- [Your objective] Copy out each line below containing "stats".

========

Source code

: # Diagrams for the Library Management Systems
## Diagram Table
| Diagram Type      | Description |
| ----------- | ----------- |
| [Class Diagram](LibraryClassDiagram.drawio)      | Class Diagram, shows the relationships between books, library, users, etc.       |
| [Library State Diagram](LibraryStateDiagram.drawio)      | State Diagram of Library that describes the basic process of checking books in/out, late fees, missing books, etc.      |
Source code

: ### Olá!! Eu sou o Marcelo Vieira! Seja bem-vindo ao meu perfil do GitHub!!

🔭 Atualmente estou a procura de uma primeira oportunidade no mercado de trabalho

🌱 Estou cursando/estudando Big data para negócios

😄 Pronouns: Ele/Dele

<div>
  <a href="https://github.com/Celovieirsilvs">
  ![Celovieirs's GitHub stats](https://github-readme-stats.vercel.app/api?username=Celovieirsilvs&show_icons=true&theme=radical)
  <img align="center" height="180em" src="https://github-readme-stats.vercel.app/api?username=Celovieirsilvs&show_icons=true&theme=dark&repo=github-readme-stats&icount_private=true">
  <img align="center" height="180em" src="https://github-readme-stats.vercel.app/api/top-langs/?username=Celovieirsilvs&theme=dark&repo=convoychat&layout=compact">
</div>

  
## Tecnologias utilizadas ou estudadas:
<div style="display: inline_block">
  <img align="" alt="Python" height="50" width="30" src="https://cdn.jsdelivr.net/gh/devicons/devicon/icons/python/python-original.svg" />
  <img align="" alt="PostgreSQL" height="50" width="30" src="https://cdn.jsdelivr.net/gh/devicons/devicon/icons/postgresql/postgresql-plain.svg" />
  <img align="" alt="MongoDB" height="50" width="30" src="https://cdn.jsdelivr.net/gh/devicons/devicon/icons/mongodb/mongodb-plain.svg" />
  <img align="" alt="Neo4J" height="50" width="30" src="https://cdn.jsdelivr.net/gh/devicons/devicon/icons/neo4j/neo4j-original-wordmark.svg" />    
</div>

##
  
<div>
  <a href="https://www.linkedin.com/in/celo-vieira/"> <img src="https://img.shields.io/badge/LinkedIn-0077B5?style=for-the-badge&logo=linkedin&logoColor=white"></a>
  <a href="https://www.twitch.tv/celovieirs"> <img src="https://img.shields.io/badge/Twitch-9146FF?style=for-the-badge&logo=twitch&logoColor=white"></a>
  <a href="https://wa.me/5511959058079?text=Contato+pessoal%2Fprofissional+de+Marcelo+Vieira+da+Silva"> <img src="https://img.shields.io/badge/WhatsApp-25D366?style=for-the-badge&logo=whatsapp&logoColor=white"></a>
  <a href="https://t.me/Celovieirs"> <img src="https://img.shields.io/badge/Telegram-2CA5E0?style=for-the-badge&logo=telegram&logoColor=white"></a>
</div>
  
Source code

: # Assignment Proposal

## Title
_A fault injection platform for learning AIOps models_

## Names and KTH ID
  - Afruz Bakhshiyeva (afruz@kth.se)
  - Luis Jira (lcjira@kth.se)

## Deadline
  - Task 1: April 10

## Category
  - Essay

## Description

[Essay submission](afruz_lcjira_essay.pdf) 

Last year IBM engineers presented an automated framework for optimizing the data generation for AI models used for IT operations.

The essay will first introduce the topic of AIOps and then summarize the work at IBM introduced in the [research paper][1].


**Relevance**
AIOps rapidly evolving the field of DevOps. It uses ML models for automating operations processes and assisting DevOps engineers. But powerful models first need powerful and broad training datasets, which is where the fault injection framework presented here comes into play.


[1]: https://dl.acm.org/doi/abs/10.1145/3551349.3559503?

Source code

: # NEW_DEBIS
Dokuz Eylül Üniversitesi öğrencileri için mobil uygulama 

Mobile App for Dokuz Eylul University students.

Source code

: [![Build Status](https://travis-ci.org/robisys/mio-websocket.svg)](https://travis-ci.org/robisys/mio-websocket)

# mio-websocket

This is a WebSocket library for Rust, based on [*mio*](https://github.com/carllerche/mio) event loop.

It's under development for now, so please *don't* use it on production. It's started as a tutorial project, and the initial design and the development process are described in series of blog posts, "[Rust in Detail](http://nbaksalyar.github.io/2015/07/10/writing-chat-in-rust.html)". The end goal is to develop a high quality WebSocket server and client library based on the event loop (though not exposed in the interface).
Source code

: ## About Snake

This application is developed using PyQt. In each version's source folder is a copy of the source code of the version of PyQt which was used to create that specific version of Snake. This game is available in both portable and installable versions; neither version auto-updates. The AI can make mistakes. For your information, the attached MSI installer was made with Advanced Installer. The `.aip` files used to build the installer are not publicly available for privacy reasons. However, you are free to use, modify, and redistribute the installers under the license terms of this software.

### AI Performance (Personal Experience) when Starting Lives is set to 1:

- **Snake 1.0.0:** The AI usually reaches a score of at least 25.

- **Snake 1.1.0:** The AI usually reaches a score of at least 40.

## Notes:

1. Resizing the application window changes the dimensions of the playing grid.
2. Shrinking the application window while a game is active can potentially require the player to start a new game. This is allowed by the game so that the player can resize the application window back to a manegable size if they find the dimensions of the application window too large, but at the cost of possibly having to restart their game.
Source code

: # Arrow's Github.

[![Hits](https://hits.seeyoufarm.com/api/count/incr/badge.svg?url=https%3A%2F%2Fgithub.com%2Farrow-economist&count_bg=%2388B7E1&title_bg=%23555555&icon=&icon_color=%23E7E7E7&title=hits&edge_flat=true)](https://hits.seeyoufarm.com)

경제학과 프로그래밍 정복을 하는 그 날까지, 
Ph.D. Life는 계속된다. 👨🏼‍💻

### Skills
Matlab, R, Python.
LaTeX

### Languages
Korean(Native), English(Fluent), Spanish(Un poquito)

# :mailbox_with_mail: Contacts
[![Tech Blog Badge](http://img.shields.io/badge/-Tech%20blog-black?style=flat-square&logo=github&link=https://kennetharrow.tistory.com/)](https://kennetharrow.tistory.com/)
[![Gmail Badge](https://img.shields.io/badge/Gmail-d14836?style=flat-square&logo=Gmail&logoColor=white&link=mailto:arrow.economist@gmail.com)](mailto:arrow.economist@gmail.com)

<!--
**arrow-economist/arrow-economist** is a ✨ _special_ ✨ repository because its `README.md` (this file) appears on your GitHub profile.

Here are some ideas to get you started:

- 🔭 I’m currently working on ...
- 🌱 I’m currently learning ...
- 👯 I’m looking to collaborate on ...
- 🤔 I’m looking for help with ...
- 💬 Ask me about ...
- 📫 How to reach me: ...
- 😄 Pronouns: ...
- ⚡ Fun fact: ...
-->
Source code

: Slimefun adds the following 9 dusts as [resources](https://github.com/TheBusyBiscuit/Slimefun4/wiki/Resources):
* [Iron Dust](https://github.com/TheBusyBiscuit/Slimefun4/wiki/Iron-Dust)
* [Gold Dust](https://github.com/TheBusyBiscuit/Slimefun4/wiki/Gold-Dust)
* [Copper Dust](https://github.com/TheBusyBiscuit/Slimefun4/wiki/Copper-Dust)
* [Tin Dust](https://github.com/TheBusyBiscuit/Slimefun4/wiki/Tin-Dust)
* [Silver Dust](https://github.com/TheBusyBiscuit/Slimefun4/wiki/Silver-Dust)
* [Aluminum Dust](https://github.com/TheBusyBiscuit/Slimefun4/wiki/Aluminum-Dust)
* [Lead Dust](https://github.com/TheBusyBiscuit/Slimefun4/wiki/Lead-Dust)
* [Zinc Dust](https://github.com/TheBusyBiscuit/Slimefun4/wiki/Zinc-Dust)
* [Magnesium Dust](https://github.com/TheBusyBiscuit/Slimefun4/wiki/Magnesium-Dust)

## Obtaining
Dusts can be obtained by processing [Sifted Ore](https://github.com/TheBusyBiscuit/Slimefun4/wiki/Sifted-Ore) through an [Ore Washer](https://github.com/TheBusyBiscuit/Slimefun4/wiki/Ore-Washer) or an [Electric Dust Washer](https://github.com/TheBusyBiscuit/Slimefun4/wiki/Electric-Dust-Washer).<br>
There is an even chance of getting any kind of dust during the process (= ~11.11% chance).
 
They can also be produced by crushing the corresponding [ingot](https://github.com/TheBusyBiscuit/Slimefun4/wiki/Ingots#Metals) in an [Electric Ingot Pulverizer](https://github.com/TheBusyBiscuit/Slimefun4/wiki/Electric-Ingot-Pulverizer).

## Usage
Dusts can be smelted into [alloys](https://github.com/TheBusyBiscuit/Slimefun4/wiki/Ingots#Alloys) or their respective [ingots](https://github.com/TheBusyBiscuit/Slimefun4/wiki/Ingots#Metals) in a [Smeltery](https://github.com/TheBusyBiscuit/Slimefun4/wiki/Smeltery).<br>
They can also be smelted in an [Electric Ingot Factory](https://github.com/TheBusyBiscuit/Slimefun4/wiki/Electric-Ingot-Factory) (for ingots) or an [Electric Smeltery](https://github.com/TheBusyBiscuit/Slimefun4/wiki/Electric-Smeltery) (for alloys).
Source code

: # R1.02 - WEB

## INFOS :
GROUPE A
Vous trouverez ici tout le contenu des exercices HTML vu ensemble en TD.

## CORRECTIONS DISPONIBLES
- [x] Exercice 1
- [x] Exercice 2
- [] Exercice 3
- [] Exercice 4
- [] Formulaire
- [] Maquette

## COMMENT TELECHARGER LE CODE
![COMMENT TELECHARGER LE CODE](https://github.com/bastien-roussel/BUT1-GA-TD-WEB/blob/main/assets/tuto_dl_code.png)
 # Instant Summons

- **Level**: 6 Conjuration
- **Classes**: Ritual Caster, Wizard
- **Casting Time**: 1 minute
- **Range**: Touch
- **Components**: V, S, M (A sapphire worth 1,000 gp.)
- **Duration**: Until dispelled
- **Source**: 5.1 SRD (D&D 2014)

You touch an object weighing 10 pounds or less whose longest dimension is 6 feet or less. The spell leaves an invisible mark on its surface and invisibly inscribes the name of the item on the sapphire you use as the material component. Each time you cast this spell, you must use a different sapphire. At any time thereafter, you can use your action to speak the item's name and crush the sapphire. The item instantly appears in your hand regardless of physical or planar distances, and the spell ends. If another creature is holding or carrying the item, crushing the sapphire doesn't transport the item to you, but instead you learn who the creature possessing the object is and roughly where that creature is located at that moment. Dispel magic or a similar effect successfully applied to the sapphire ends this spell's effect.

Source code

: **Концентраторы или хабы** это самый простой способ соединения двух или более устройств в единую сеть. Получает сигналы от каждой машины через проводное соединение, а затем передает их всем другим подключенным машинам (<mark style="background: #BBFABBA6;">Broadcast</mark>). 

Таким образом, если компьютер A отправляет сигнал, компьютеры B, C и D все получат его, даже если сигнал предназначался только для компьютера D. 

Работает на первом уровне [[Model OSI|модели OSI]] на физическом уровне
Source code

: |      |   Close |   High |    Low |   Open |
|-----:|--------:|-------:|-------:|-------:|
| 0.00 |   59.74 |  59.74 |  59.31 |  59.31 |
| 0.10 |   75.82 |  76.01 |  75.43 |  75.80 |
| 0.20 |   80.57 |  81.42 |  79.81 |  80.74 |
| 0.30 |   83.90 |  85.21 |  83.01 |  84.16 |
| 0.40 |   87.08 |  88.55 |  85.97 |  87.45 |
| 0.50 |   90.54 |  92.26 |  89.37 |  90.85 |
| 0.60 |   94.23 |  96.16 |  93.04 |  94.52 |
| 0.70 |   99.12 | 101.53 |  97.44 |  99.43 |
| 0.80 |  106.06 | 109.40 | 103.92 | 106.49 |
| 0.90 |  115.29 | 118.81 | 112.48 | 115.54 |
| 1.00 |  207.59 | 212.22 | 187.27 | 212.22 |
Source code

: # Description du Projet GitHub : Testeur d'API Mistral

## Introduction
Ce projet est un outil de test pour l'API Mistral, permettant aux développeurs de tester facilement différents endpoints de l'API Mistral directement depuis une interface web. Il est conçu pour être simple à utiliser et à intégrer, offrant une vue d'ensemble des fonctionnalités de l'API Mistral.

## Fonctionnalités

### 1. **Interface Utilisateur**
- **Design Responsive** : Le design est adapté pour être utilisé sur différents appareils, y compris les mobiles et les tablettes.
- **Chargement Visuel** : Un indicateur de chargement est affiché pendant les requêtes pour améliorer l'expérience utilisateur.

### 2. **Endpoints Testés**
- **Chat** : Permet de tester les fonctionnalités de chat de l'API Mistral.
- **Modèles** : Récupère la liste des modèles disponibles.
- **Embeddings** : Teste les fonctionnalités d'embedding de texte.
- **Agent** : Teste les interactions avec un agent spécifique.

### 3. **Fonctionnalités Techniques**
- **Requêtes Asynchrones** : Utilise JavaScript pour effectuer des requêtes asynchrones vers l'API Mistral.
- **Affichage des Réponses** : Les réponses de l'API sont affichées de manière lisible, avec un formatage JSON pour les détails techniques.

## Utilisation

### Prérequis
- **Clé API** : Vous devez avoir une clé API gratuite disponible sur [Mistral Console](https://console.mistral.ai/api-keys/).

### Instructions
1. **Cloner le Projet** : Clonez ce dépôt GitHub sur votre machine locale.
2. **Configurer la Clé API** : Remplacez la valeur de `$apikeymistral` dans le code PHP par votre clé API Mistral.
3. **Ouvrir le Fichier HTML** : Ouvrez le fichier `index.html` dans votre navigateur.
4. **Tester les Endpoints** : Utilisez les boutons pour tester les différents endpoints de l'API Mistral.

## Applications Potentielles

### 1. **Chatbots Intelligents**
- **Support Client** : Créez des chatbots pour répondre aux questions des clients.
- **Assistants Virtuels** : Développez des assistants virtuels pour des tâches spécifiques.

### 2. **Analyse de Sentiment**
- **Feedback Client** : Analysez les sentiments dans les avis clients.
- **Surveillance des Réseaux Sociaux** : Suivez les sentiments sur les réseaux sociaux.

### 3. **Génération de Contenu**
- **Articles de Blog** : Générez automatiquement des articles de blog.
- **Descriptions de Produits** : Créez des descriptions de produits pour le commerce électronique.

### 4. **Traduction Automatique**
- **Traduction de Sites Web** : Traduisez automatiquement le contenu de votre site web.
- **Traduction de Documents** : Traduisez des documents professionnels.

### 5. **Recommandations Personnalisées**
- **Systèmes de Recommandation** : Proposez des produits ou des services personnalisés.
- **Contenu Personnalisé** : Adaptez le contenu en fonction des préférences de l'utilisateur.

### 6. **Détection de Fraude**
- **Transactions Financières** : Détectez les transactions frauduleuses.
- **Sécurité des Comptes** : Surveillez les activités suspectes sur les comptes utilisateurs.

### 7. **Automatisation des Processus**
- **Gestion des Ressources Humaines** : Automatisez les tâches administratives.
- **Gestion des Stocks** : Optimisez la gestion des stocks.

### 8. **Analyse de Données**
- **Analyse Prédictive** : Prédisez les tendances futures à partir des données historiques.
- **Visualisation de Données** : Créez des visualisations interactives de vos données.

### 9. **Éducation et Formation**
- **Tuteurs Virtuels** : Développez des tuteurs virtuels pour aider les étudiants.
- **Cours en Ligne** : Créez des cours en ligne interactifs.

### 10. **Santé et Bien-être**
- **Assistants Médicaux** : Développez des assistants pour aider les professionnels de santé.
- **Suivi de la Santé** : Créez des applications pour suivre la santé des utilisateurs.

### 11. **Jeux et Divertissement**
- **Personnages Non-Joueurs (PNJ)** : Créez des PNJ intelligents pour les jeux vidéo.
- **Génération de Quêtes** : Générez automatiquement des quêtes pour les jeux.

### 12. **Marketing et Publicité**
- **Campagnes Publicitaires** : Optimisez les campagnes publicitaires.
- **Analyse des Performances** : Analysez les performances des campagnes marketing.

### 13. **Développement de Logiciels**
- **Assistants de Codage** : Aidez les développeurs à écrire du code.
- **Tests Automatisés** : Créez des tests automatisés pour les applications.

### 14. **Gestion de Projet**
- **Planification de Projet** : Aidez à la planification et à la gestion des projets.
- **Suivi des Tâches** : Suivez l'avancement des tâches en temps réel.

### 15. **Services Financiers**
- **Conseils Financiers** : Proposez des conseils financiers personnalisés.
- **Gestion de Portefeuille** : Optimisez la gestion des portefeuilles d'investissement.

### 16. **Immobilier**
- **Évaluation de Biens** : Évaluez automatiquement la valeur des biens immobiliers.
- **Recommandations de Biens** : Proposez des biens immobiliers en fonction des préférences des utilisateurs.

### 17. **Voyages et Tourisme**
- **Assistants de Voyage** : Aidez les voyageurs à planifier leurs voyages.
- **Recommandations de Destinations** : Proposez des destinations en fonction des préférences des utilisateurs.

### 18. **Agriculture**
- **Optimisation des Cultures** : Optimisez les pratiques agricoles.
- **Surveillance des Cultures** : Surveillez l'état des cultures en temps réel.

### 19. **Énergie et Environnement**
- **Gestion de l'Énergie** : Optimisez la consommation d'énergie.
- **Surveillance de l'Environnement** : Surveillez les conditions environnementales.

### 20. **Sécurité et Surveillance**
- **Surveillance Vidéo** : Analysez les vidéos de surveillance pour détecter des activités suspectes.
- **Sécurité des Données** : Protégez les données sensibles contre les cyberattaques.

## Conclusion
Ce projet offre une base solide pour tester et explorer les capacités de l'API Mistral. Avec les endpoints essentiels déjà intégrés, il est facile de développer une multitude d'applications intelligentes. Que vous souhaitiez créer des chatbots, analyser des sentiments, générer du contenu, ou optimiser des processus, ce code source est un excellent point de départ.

========

- [Solution for this task]
  ![Celovieirs's GitHub stats](https://github-readme-stats.vercel.app/api?username=Celovieirsilvs&show_icons=true&theme=radical)
  <img align="center" height="180em" src="https://github-readme-stats.vercel.app/api?username=Celovieirsilvs&show_icons=true&theme=dark&repo=github-readme-stats&icount_private=true">
  <img align="center" height="180em" src="https://github-readme-stats.vercel.app/api/top-langs/?username=Celovieirsilvs&theme=dark&repo=convoychat&layout=compact">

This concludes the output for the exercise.